7. ZOSMAT: ZOSMAT was designed to address all the needs of a real learning environment. It follows and guides a student in different stages of their learning process. This is a student-centered ITS, meaning it records the progress of a student’s learning and changes based on the student’s effort. ZOSMAT can be used for either individual learning or in a real learning environment alongside the guidance of a human tutor.
8. REALP: REALP was designed to help students enhance their reading comprehension by providing reader-specific lexical practice and offering personalized practice with useful, authentic reading materials gathered from the Web. The system automatically builds a user model according to student’s performance. After reading, the student is given a series of exercises based on the target vocabulary found in reading.
9. CIRCSlM Tutor: CIRCSIM Tutor is an intelligent tutoring system that is used with first year medical students at the Illinois Institute of Technology. It uses natural dialogue based Socratic language to help students learn about regulating blood pressure.
10. Why2-Atlas: Why2-Atlas is an ITS that analyses students’ explanations of physics principles. The students input their work in paragraph form and the program converts their words into a proof by making assumptions of student beliefs that are based on their explanations. In doing this, misconceptions and incomplete explanations are highlighted. The system then addresses these issues through a dialogue with the student and asks the student to correct their essay. A number of iterations may take place before the process is complete.
11. SmartTutor: The University of Hong Kong (HKU) developed a SmartTutor to support the needs of continuing education students. Personalized learning was identified as a key need within adult education at HKU and SmartTutor aims to fill that need. SmartTutor provides support for students by combining Internet technology, educational research, and artificial intelligence.
12. AutoTutor: AutoTutor assists college students in learning about computer hardware, operating systems, and the Internet in an introductory computer literacy course by simulating the discourse patterns and pedagogical strategies of a human tutor. AutoTutor attempts to understand learner’s input from the keyboard and then formulate dialog moves with feedback, prompts, correction and hints.
13. ActiveMath: ActiveMath is a web-based, adaptive learning environment for mathematics. This system strives to improve long-distance learning and support individual and lifelong learning.

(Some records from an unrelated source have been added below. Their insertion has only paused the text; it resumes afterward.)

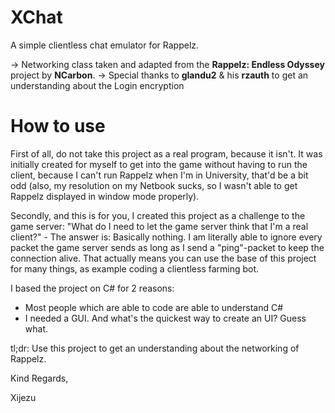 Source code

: # XChat
A simple clientless chat emulator for Rappelz.

-> Networking class taken and adapted from the **Rappelz: Endless Odyssey** project by **NCarbon**.
-> Special thanks to **glandu2** & his **rzauth** to get an understanding about the Login encryption

# How to use
First of all, do not take this project as a real program, because it isn't.
It was initially created for myself to get into the game without having to run the client, because I can't run Rappelz when I'm in University, that'd be a bit odd (also, my resolution on my Netbook sucks, so I wasn't able to get Rappelz displayed in window mode properly).

Secondly, and this is for you, I created this project as a challenge to the game server: "What do I need to let the game server think that I'm a real client?" - The answer is: Basically nothing. I am literally able to ignore every packet the game server sends as long as I send a "ping"-packet to keep the connection alive. That actually means you can use the base of this project for many things, as example coding a clientless farming bot.

I based the project on C# for 2 reasons:
- Most people which are able to code are able to understand C#
- I needed a GUI. And what's the quickest way to create an UI? Guess what.

tl;dr:
Use this project to get an understanding about the networking of Rappelz.

Kind Regards,

Xijezu

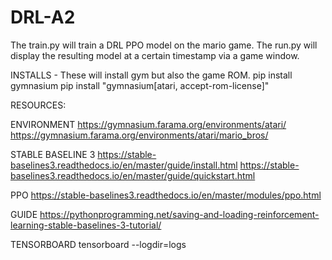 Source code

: # DRL-A2
 
The train.py will train a DRL PPO model on the mario game.
The run.py will display the resulting model at a certain timestamp via a game window. 

INSTALLS - These will install gym but also the game ROM.
pip install gymnasium
pip install "gymnasium[atari, accept-rom-license]"


RESOURCES:

ENVIRONMENT
https://gymnasium.farama.org/environments/atari/
https://gymnasium.farama.org/environments/atari/mario_bros/

STABLE BASELINE 3
https://stable-baselines3.readthedocs.io/en/master/guide/install.html
https://stable-baselines3.readthedocs.io/en/master/guide/quickstart.html

PPO
https://stable-baselines3.readthedocs.io/en/master/modules/ppo.html

GUIDE
https://pythonprogramming.net/saving-and-loading-reinforcement-learning-stable-baselines-3-tutorial/

TENSORBOARD
tensorboard --logdir=logs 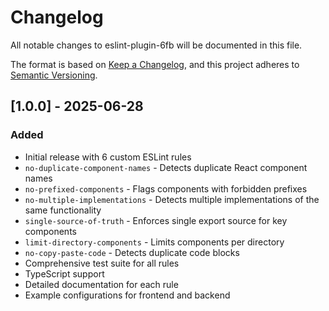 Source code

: # Changelog

All notable changes to eslint-plugin-6fb will be documented in this file.

The format is based on [Keep a Changelog](https://keepachangelog.com/en/1.0.0/),
and this project adheres to [Semantic Versioning](https://semver.org/spec/v2.0.0.html).

## [1.0.0] - 2025-06-28

### Added

- Initial release with 6 custom ESLint rules
- `no-duplicate-component-names` - Detects duplicate React component names
- `no-prefixed-components` - Flags components with forbidden prefixes
- `no-multiple-implementations` - Detects multiple implementations of the same functionality
- `single-source-of-truth` - Enforces single export source for key components
- `limit-directory-components` - Limits components per directory
- `no-copy-paste-code` - Detects duplicate code blocks
- Comprehensive test suite for all rules
- TypeScript support
- Detailed documentation for each rule
- Example configurations for frontend and backend
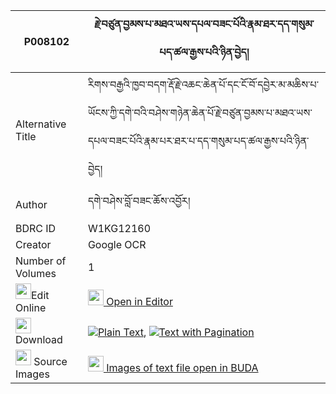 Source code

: |P008102|རྗེ་བཙུན་བྱམས་པ་མཐའ་ཡས་དཔལ་བཟང་པོའི་རྣམ་ཐར་དད་གསུམ་པད་ཚལ་རྒྱས་པའི་ཉིན་བྱེད། 
| --- | --- 
|Alternative Title |རིགས་བརྒྱའི་ཁྱབ་བདག་རྡོ་རྗེ་འཆང་ཆེན་པོ་དང་ངོ་བོ་དབྱེར་མ་མཆིས་པ་ཡོངས་ཀྱི་དགེ་བའི་བཤེས་གཉེན་ཆེན་པོ་རྗེ་བཙུན་བྱམས་པ་མཐའ་ཡས་དཔལ་བཟང་པོའི་རྣམ་པར་ཐར་པ་དད་གསུམ་པད་ཚལ་རྒྱས་པའི་ཉིན་བྱེད།
|Author| དགེ་བཤེས་བློ་བཟང་ཆོས་འབྱོར།
|BDRC ID | W1KG12160
|Creator | Google OCR
|Number of Volumes| 1
|<img width="25" src="https://img.icons8.com/color/25/000000/edit-property.png">Edit Online| [<img width="25" src="https://avatars.githubusercontent.com/u/45091458?s=200&v=4"> Open in Editor](http://editor.openpecha.org/P008102)
|<img width="25" src="https://img.icons8.com/fluent/48/000000/download-2.png"/>  Download | [![](https://img.icons8.com/color/20/000000/txt.png)Plain Text](https://github.com/Openpecha/P008102/releases/download/v1/jetsun_jampa_ta_ye_pal_zangpo__plain_P008102.zip), [![](https://img.icons8.com/color/20/000000/txt.png)Text with Pagination](https://github.com/Openpecha/P008102/releases/download/v1/jetsun_jampa_ta_ye_pal_zangpo__pages_P008102.zip)
|<img width="25" src="https://img.icons8.com/plasticine/100/000000/pictures-folder.png"/>  Source Images | [<img width="25" src="https://library.bdrc.io/icons/BUDA-small.svg"> Images of text file open in BUDA](https://library.bdrc.io/show/bdr:W1KG12160) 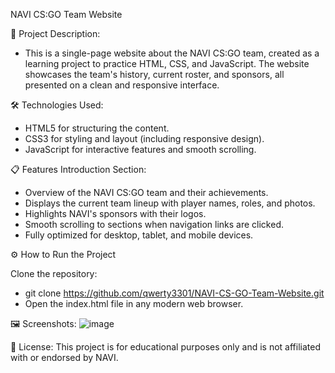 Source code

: NAVI CS:GO Team Website


🚀 Project Description:
- This is a single-page website about the NAVI CS:GO team, created as a learning project to practice HTML, CSS, and JavaScript. The website showcases the team's history, current roster, and sponsors, all presented on a clean and responsive interface.


🛠️ Technologies Used:
- HTML5 for structuring the content.
- CSS3 for styling and layout (including responsive design).
- JavaScript for interactive features and smooth scrolling.


📋 Features
Introduction Section:
- Overview of the NAVI CS:GO team and their achievements.
- Displays the current team lineup with player names, roles, and photos.
- Highlights NAVI's sponsors with their logos.
- Smooth scrolling to sections when navigation links are clicked.
- Fully optimized for desktop, tablet, and mobile devices.



⚙️ How to Run the Project 

Clone the repository:
- git clone https://github.com/qwerty3301/NAVI-CS-GO-Team-Website.git
- Open the index.html file in any modern web browser.



🖼️ Screenshots:
![image](https://github.com/user-attachments/assets/bf31e2cd-26c2-4fdd-af7f-676b129f4f5e)

📄 License:
This project is for educational purposes only and is not affiliated with or endorsed by NAVI.



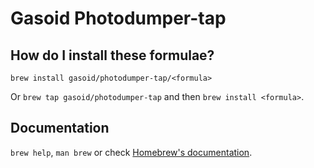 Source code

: # Gasoid Photodumper-tap

## How do I install these formulae?

`brew install gasoid/photodumper-tap/<formula>`

Or `brew tap gasoid/photodumper-tap` and then `brew install <formula>`.

## Documentation

`brew help`, `man brew` or check [Homebrew's documentation](https://docs.brew.sh).
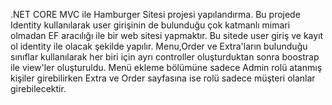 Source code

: .NET CORE MVC ile Hamburger Sitesi projesi yapılandırma. Bu projede Identity kullanılarak user girişinin de bulunduğu çok katmanlı mimari olmadan EF aracılığı ile bir web sitesi yapmaktır. Bu sitede user giriş ve kayıt ol identity ile olacak şekilde yapılır.
Menu,Order ve Extra'ların bulunduğu sınıflar kullanılarak her biri için ayrı controller oluşturduktan sonra boostrap ile view'ler oluşturuldu. Menü ekleme bölümüne sadece Admin rolü atanmış kişiler girebilirken Extra ve Order sayfasına ise rolü sadece müşteri olanlar girebilecektir.
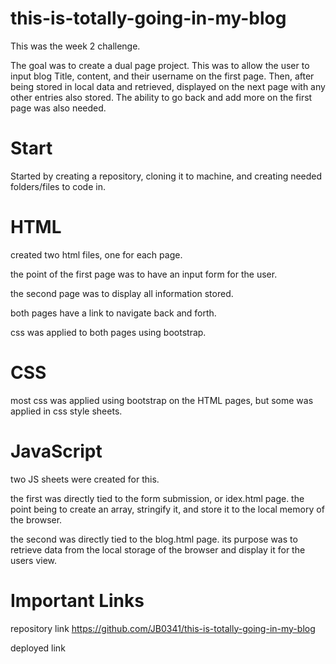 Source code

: # this-is-totally-going-in-my-blog

This was the week 2 challenge.

The goal was to create a dual page project. This was to allow the user to input blog Title, content, and their username on the first page. Then, after being stored in local data and retrieved, displayed on the next page with any other entries also stored. The ability to go back and add more on the first page was also needed. 

# Start

Started by creating a repository, cloning it to machine, and creating needed folders/files to code in.

# HTML

created two html files, one for each page.

the point of the first page was to have an input form for the user.

the second page was to display all information stored.

both pages have a link to navigate back and forth. 

css was applied to both pages using bootstrap.

# CSS

most css was applied using bootstrap on the HTML pages, but some was applied in css style sheets.

# JavaScript

two JS sheets were created for this. 

the first was directly tied to the form submission, or idex.html page. the point being to create an array, stringify it, and store it to the local memory of the browser.

the second was directly tied to the blog.html page. its purpose was to retrieve data from the local storage of the browser and display it for the users view.

# Important Links

repository link https://github.com/JB0341/this-is-totally-going-in-my-blog

deployed link 
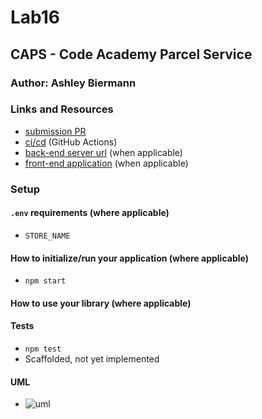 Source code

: # Lab16

## CAPS - Code Academy Parcel Service

### Author: Ashley Biermann

### Links and Resources

- [submission PR]()
- [ci/cd](https://github.com/401-advanced-javascript-ashley-biermann/notes/tree/master/.github/workflows) (GitHub Actions)
- [back-end server url]() (when applicable)
- [front-end application]() (when applicable)

### Setup

#### `.env` requirements (where applicable)

- `STORE_NAME`

#### How to initialize/run your application (where applicable)

- `npm start`

#### How to use your library (where applicable)

#### Tests

- `npm test`
- Scaffolded, not yet implemented

#### UML

- ![uml](./images/capsclass16.jpg)
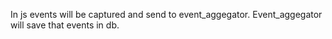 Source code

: In js events will be captured and send to event_aggegator. Event_aggegator will save that events in db.
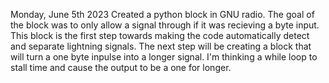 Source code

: Monday, June 5th 2023
Created a python block in GNU radio. The goal of the block was to only allow a signal through if it was recieving a byte input. This block is the first step towards making the code automatically detect and separate lightning signals. The next step will be creating a block that will turn a one byte inpulse into a longer signal. I'm thinking a while loop to stall time and cause the output to be a one for longer.

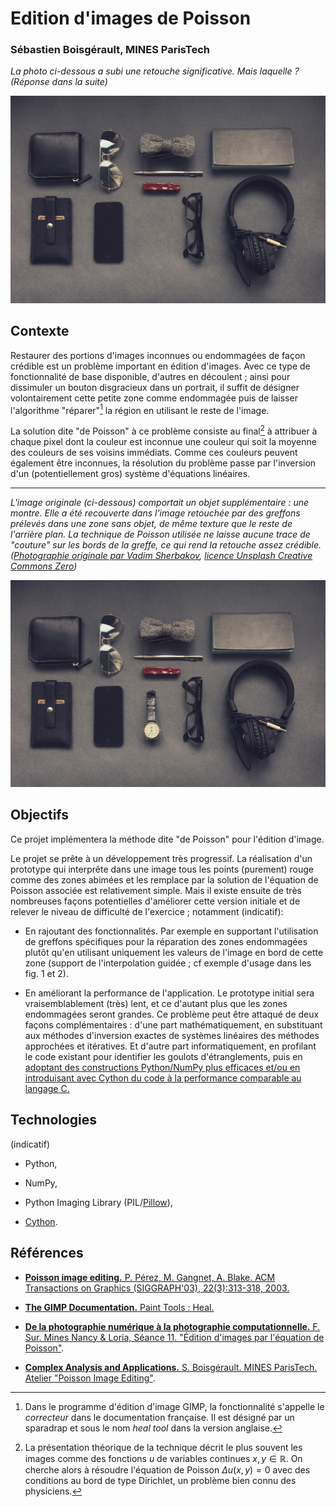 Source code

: # Edition d'images de Poisson
### Sébastien Boisgérault, MINES ParisTech


*La photo ci-dessous a subi une retouche significative. Mais laquelle ? (Réponse dans la suite)* 

![](images/objects-final.jpeg)

Contexte
--------------------------------------------------------------------------------

Restaurer des portions d'images inconnues ou endommagées de façon crédible 
est un problème important en édition d'images. Avec ce type de fonctionnalité 
de base disponible, d'autres en découlent ; ainsi
pour dissimuler un bouton disgracieux dans un portrait,
il suffit de désigner volontairement cette petite zone comme endommagée puis 
de laisser l'algorithme "réparer"[^0] la région en utilisant le reste de
l'image. 

[^0]: Dans le programme d'édition d'image GIMP, la fonctionnalité s'appelle
le *correcteur* dans le documentation française. Il est désigné par un sparadrap et sous le
nom *heal tool* dans la version anglaise.

La solution dite "de Poisson" à ce problème consiste au final[^1] à attribuer 
à chaque pixel dont la couleur est inconnue une couleur qui soit la 
moyenne des couleurs de ses voisins immédiats. 
Comme ces couleurs peuvent également être inconnues, 
la résolution du problème passe par l'inversion d'un (potentiellement gros) système d'équations 
linéaires.

[^1]: La présentation théorique de la technique décrit le plus souvent les
images comme des fonctions $u$ de variables continues $x, y \in \mathbb{R}$.
On cherche alors à résoudre l'équation de Poisson $\Delta u(x, y) = 0$ avec des
conditions au bord de type Dirichlet, un problème bien connu des physiciens.

--------------------------------------------------------------------------------

*L'image originale (ci-dessous) comportait un objet supplémentaire : une montre.
Elle a été recouverte dans l'image retouchée par des greffons prélevés dans une zone sans objet, 
de même texture que le reste de l'arrière plan. La technique de Poisson
utilisée ne laisse aucune trace de "couture" sur les bords de la greffe, 
ce qui rend la retouche assez crédible. 
([Photographie originale par Vadim Sherbakov](https://unsplash.com/photos/tCICLJ5ktBE), 
[licence Unsplash Creative Commons Zero](https://unsplash.com/license))*

![](images/objects.jpeg)



Objectifs
--------------------------------------------------------------------------------

Ce projet implémentera la méthode dite "de Poisson" pour l'édition
d'image.  

Le projet se prête à un développement très progressif. 
La réalisation d'un prototype qui interprête 
dans une image tous les points (purement) rouge comme des zones abimées 
et les remplace par la solution de l'équation de Poisson associée est 
relativement simple.
Mais il existe ensuite de très nombreuses façons potentielles d'améliorer 
cette version initiale et de relever le niveau de difficulté de l'exercice ; 
notamment (indicatif):

  - En rajoutant des fonctionnalités. Par exemple en supportant l'utilisation
    de greffons spécifiques pour la réparation des zones endommagées plutôt
    qu'en utilisant uniquement les valeurs de l'image en bord de cette zone 
    (support de l'interpolation guidée ; cf exemple d'usage dans les
    fig. 1 et 2). 

  - En améliorant la performance de l'application. Le prototype initial sera 
    vraisemblablement (très) lent, 
    et ce d'autant plus que les zones endommagées seront grandes. Ce problème
    peut être attaqué de deux façons complémentaires : d'une part mathématiquement,
    en substituant aux méthodes d'inversion exactes de systèmes linéaires 
    des méthodes approchées et itératives. Et d'autre part informatiquement,
    en profilant le code existant pour identifier les goulots d'étranglements,
    puis en [adoptant des constructions Python/NumPy plus efficaces et/ou 
    en introduisant avec Cython du code à la performance comparable au 
    langage C.](http://scipy-lectures.org/advanced/optimizing/index.html)


Technologies
--------------------------------------------------------------------------------

(indicatif)

  - Python, 
  
  - NumPy, 
  
  - Python Imaging Library (PIL/[Pillow](https://pillow.readthedocs.io)),
  
  - [Cython](https://cython.org/).



Références
--------------------------------------------------------------------------------

  - [**Poisson image editing.** P. Pérez, M. Gangnet, A. Blake. 
    ACM Transactions on Graphics (SIGGRAPH'03), 22(3):313-318, 2003.](http://www.irisa.fr/vista/Papers/2003_siggraph_perez.pdf)

  - [**The GIMP Documentation.** Paint Tools : Heal.](https://docs.gimp.org/en/gimp-tool-heal.html)

  - [**De la photographie numérique à la photographie computationnelle.** F. Sur.
    Mines Nancy & Loria, Séance 11. "Édition d'images par l'équation de Poisson"](https://members.loria.fr/FSur/enseignement/photo/seance11_4pp.pdf).

  - [**Complex Analysis and Applications.** S. Boisgérault. MINES ParisTech. Atelier "Poisson Image Editing"](http://eul.ink/complex-analysis/Poisson%20Image%20Editing/).

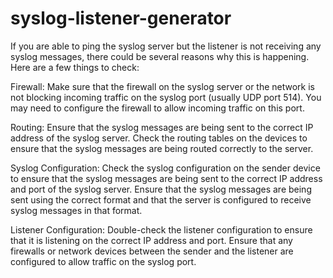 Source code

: # syslog-listener-generator

If you are able to ping the syslog server but the listener is not receiving any syslog messages, there could be several reasons why this is happening. Here are a few things to check:

Firewall: Make sure that the firewall on the syslog server or the network is not blocking incoming traffic on the syslog port (usually UDP port 514). You may need to configure the firewall to allow incoming traffic on this port.

Routing: Ensure that the syslog messages are being sent to the correct IP address of the syslog server. Check the routing tables on the devices to ensure that the syslog messages are being routed correctly to the server.

Syslog Configuration: Check the syslog configuration on the sender device to ensure that the syslog messages are being sent to the correct IP address and port of the syslog server. Ensure that the syslog messages are being sent using the correct format and that the server is configured to receive syslog messages in that format.

Listener Configuration: Double-check the listener configuration to ensure that it is listening on the correct IP address and port. Ensure that any firewalls or network devices between the sender and the listener are configured to allow traffic on the syslog port.
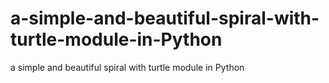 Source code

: # a-simple-and-beautiful-spiral-with-turtle-module-in-Python
a simple and beautiful spiral with turtle module in Python
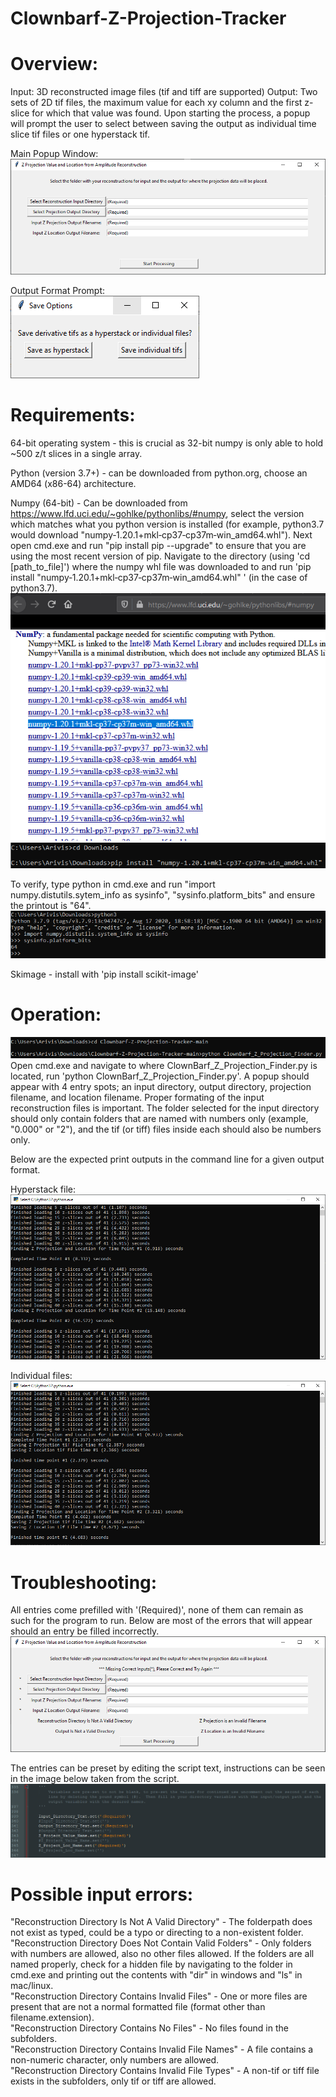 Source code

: # Clownbarf-Z-Projection-Tracker

# Overview:  
  Input: 3D reconstructed image files (tif and tiff are supported)
  Output: Two sets of 2D tif files, the maximum value for each xy column and the first z-slice for which that value was found.  Upon starting the process, a popup will prompt the user to select between saving the output as individual time slice tif files or one hyperstack tif.  
    
  Main Popup Window:  
  ![](Readme_Help_Images/Main_Popup_Appearence.PNG?raw=true "Main Window Appearence")
    
  Output Format Prompt:  
  ![](Readme_Help_Images/Output_Format_Selection_Popup.PNG?raw=true "Specify Output Format Popup")


# Requirements:  
  64-bit operating system - this is crucial as 32-bit numpy is only able to hold ~500 z/t slices in a single array.
    
  Python (version 3.7+) - can be downloaded from python.org, choose an AMD64 (x86-64) architecture.
    
  Numpy (64-bit) - Can be downloaded from https://www.lfd.uci.edu/~gohlke/pythonlibs/#numpy, select the version which matches what you python version is installed (for example, python3.7 would download "numpy‑1.20.1+mkl‑cp37‑cp37m‑win_amd64.whl").  Next open cmd.exe and run "pip install pip --upgrade" to ensure that you are using the most recent version of pip.  Navigate to the directory (using 'cd [path_to_file]') where the numpy whl file was downloaded to and run 'pip install "numpy‑1.20.1+mkl‑cp37‑cp37m‑win_amd64.whl" ' (in the case of python3.7).  
  ![](Readme_Help_Images/64bit_Numpy_Download.PNG?raw=true "Download 64-Bit Numpy")  
  ![](Readme_Help_Images/Install_64bit_Numpy.PNG?raw=true "Install 64-Bit Numpy")  
    
  To verify, type python in cmd.exe and run "import numpy.distutils.sytem_info as sysinfo", "sysinfo.platform_bits" and ensure the printout is "64".  
  ![](Readme_Help_Images/Verify_64bit_Numpy.PNG?raw=true "Confirm 64-Bit Numpy")
    
  Skimage - install with 'pip install scikit-image'

# Operation:  
  ![](Readme_Help_Images/Run_Python_Script.PNG?raw=true "Initiate Python Script")  
  Open cmd.exe and navigate to where ClownBarf_Z_Projection_Finder.py is located, run 'python ClownBarf_Z_Projection_Finder.py'.  A popup should appear with 4 entry spots; an input directory, output directory, projection filename, and location filename.  Proper formating of the input reconstruction files is important.  The folder selected for the input directory should only contain folders that are named with numbers only (example, "0.000" or "2"), and the tif (or tiff) files inside each should also be numbers only.  
    
  Below are the expected print outputs in the command line for a given output format.  
    
  Hyperstack file:  
  ![](Readme_Help_Images/Readout_Hyperstack_File_Format.PNG?raw=true "Expected Hyperstack File Output")  
    
  Individual files:  
  ![](Readme_Help_Images/Readout_Individual_File_Format.PNG?raw=true "Expected Individual Files Output")  
  
# Troubleshooting:  
  All entries come prefilled with '(Required)', none of them can remain as such for the program to run.  Below are most of the errors that will appear should an entry be filled incorrectly.  
  ![](Readme_Help_Images/Main_Popup_Error_Format.PNG?raw=true "Main Window Error Appearences")  
    
  The entries can be preset by editing the script text, instructions can be seen in the image below taken from the script.  
  ![Preset_Image](Readme_Help_Images/Pre_Set_Entries.PNG?raw=true "Edit Preset Entries")
  
# Possible input errors:  
  "Reconstruction Directory Is Not A Valid Directory" - The folderpath does not exist as typed, could be a typo or directing to a non-existent folder.  
  "Reconstruction Directory Does Not Contain Valid Folders" - Only folders with numbers are allowed, also no other files allowed.  If the folders are all named properly, check for a hidden file by navigating to the folder in cmd.exe and printing out the contents with "dir" in windows and "ls" in mac/linux.  
  "Reconstruction Directory Contains Invalid Files" - One or more files are present that are not a normal formatted file (format other than filename.extension).  
  "Reconstruction Directory Contains No Files" - No files found in the subfolders.  
  "Reconstruction Directory Contains Invalid File Names" - A file contains a non-numeric character, only numbers are allowed.  
  "Reconstruction Directory Contains Invalid File Types" - A non-tif or tiff file exists in the subfolders, only tif or tiff are allowed.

14. Cardiac Tutor: The Cardiac Tutor’s aim is to support medical personnel with advanced cardiac treatment techniques. The tutor presents cardiac problems and, using a variety of steps, students must select various interventions. Cardiac Tutor provides clues, verbal advice, and feedback in order to personalize and optimize the learning. Each simulation, regardless of whether the students are successfully able to help their patients, results in a detailed report which students then review.
15. CODES: The Cooperative Music Prototype Design is a Web-based environment for cooperative music prototyping. It was designed to support users, especially those who are not specialists in music, in creating musical pieces in a prototyping manner. The musical examples (prototypes) can be repeatedly tested, played, and modified. One of the main aspects of CODES is interaction and cooperation between the music creators and their partners.
In 1988, the Intelligent Tutoring Systems Conference was created by Claude Frasson of Canada. It is typically held every other year. The 2012 conference was held in Chania (Crete) and hosted by George Papadourakis, Stefano Cerri, and William Clancey. For more information on intelligent tutoring systems, refer to the International Artificial Intelligence in Education (AIED) Society, which publishes The International Journal of Artificial Intelligence in Education (IJAIED) and hosts the International Conference on Artificial Intelligence in Education every odd numbered year.